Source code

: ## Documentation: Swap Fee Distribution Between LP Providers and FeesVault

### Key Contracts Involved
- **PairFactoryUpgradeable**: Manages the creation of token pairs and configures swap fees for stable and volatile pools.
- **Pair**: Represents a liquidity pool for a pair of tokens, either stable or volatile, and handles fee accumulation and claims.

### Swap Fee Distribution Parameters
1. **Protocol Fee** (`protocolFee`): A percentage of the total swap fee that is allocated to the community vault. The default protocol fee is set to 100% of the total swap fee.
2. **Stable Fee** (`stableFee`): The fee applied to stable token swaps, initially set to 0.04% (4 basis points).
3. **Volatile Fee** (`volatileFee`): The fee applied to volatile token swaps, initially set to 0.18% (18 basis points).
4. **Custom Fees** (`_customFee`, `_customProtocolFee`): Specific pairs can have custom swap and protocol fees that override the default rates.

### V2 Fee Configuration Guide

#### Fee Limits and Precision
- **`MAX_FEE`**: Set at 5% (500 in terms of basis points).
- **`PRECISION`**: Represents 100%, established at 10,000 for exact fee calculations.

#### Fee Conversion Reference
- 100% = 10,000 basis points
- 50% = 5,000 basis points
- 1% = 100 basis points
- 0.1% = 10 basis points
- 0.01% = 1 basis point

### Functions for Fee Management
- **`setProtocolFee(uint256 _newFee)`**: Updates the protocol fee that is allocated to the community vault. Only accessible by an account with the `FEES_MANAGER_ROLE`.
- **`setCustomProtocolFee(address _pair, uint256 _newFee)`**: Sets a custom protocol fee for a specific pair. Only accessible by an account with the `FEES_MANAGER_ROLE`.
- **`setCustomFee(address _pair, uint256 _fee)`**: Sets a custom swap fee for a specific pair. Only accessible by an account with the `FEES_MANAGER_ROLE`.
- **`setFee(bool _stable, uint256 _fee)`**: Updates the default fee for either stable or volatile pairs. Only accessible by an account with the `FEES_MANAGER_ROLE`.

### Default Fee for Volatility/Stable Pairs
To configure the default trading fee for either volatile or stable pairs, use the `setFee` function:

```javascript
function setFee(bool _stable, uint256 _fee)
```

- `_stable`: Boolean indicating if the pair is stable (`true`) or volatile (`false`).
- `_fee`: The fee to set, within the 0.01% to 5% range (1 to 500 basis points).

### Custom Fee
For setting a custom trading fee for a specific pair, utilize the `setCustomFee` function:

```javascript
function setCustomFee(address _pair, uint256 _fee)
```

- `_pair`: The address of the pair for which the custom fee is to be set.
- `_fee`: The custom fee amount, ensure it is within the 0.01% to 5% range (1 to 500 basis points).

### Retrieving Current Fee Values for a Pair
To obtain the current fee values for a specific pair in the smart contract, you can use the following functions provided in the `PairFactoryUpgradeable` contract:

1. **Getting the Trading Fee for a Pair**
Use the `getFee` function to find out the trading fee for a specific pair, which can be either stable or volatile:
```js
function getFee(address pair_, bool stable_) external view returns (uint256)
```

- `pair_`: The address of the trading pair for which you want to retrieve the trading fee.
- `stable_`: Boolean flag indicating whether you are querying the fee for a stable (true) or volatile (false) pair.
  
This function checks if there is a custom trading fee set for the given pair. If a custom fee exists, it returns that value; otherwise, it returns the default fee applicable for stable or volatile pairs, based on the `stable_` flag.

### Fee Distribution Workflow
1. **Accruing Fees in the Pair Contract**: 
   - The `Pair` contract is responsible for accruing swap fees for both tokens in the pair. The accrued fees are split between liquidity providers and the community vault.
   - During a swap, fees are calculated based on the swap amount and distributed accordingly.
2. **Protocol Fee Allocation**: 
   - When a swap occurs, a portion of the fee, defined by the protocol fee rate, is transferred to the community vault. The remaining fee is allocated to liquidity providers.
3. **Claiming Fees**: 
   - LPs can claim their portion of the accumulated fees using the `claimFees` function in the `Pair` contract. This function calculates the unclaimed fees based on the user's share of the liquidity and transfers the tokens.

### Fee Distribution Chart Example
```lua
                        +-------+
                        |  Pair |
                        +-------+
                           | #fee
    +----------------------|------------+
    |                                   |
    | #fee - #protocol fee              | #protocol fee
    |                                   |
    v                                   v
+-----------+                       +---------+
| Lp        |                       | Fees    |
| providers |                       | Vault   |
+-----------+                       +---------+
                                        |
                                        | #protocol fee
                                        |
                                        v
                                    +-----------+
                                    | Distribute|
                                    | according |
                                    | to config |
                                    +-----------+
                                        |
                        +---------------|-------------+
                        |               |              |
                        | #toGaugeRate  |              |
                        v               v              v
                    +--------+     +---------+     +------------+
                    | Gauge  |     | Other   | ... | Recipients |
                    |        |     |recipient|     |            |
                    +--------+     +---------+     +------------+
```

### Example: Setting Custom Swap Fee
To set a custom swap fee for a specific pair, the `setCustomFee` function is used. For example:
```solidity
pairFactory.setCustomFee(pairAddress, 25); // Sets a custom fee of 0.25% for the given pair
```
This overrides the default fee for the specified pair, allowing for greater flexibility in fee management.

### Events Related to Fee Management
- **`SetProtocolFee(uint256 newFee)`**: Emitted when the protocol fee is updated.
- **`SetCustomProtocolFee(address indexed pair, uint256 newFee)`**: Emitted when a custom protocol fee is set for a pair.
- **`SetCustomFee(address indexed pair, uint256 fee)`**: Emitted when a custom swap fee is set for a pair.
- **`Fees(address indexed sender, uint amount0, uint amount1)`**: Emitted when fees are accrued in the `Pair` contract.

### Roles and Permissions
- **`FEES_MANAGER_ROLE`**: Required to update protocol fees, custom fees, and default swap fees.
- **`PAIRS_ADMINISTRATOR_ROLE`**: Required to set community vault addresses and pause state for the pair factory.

:::

▶ **YOUR OBJECTIVE**: The expected response is the material above given again line by line, from its first line to the line holding "Sets a custom swap", inclusive.

▶ **RESPONSE AREA**:
Source code

: ## Documentation: Swap Fee Distribution Between LP Providers and FeesVault

### Key Contracts Involved
- **PairFactoryUpgradeable**: Manages the creation of token pairs and configures swap fees for stable and volatile pools.
- **Pair**: Represents a liquidity pool for a pair of tokens, either stable or volatile, and handles fee accumulation and claims.

### Swap Fee Distribution Parameters
1. **Protocol Fee** (`protocolFee`): A percentage of the total swap fee that is allocated to the community vault. The default protocol fee is set to 100% of the total swap fee.
2. **Stable Fee** (`stableFee`): The fee applied to stable token swaps, initially set to 0.04% (4 basis points).
3. **Volatile Fee** (`volatileFee`): The fee applied to volatile token swaps, initially set to 0.18% (18 basis points).
4. **Custom Fees** (`_customFee`, `_customProtocolFee`): Specific pairs can have custom swap and protocol fees that override the default rates.

### V2 Fee Configuration Guide

#### Fee Limits and Precision
- **`MAX_FEE`**: Set at 5% (500 in terms of basis points).
- **`PRECISION`**: Represents 100%, established at 10,000 for exact fee calculations.

#### Fee Conversion Reference
- 100% = 10,000 basis points
- 50% = 5,000 basis points
- 1% = 100 basis points
- 0.1% = 10 basis points
- 0.01% = 1 basis point

### Functions for Fee Management
- **`setProtocolFee(uint256 _newFee)`**: Updates the protocol fee that is allocated to the community vault. Only accessible by an account with the `FEES_MANAGER_ROLE`.
- **`setCustomProtocolFee(address _pair, uint256 _newFee)`**: Sets a custom protocol fee for a specific pair. Only accessible by an account with the `FEES_MANAGER_ROLE`.
- **`setCustomFee(address _pair, uint256 _fee)`**: Sets a custom swap fee for a specific pair. Only accessible by an account with the `FEES_MANAGER_ROLE`.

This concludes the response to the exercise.